Book Review: Mr. Bones by Paul Theroux

From Goodreads:
A dark and bitingly humorous collection of short stories from the “brilliantly evocative” (Time) Paul Theroux.   A family watches in horror as their patriarch transforms into the singing, wise-cracking lead of an old-timey minstrel show. A renowned art collector relishes publicly destroying his most valuable pieces. Two boys stand by helplessly as their father stages an all-consuming war on the raccoons living in the woods around their house. A young artist devotes himself to a wealthy, malicious gossip, knowing that it’s just a matter of time before she turns on him.
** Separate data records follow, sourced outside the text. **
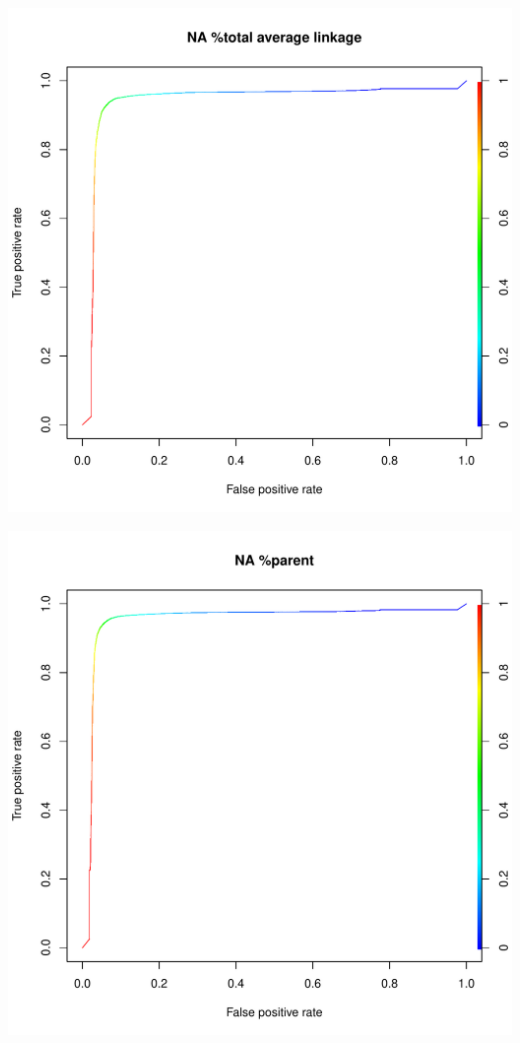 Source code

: \documentclass[11pt,a4paper,twoside]{report}\usepackage[]{graphicx}\usepackage[]{color}
\makeatletter
\def\maxwidth{ %
  \ifdim\Gin@nat@width>\linewidth
    \linewidth
  \else
    \Gin@nat@width
  \fi
}
\newenvironment{knitrout}{}{} %
\makeatother
\begin{document}
\begin{knitrout}
\includegraphics[width=\maxwidth]{figure/fig_code-17} 

\includegraphics[width=\maxwidth]{figure/fig_code-18} 


\end{knitrout}
\end{document}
In this new collection of short stories, acclaimed author Paul Theroux explores the tenuous leadership of the elite and the surprising revenge of the overlooked. He shows us humanity possessed, consumed by its own desire and compulsion, always with his carefully honed eye for detail and the subtle idiosyncrasies that bring his characters to life. Searing, dark, and sure to unsettle, Mr. Bones is a stunning new display of Paul Theroux’s “fluent, faintly sinister powers of vision and imagination” (John Updike,The New Yorker).
I feel like there are probably a lot of pretentious, writerly things to say about the quality of these short stories.  Thoughts on the way it reflects the conditions of modern humanity and its darker aspects, particularly those motivated by greed and consumption.  What it all comes down to in the end is that smarter people than me are just raving about this book.  And the writing is certainly well done.  Every aspect of short stories that I appreciate and admire are present: the set up, the subtle shifts, characters who are representative of humanity as a whole, etc.  So from a technical standpoint, things here are all looking fine.

Entertainment Value
You may have sensed above that I was less than enthusiastic about these stories.  I am.  I just didn't get it.  I was super excited to start this collection, given the description of "searing, dark and sure to unsettle" but if that was the measure of the collection, I have to say it failed.  Sure, it was dark.  And dreary.  And the outlook was bleak.  But it wasn't unsettling and nothing about it made me stop and think.  It wasn't the intriguing kind of dark, just the dingy, smoggy, poor kind of dark, if that makes any sense.  I was hoping to be unsettled and was, instead, just bored.  Selfish people do selfish things.  Some stories were more entertaining than others - I did actually find myself enjoying "Voices of Love" and "Long Story Short" - a series of vignettes.  And I also enjoyed "The Furies".  For the most part, however, I was bored and somewhat disappointed with the collection as a whole.

I think it's completely successful in terms of writing quality.  And they're largely what I think the more literary elite expect to see from an author describing the dark side of humanity.  Think lots of suburban ennui, working class woes, and dingy urban landscapes.  Theroux certainly has his place in literary fiction and in the genre of short stories, but it's not one that I personally enjoyed very much and it won't be earning a spot on my shelves.

Thanks to NetGalley for providing me with a copy to review.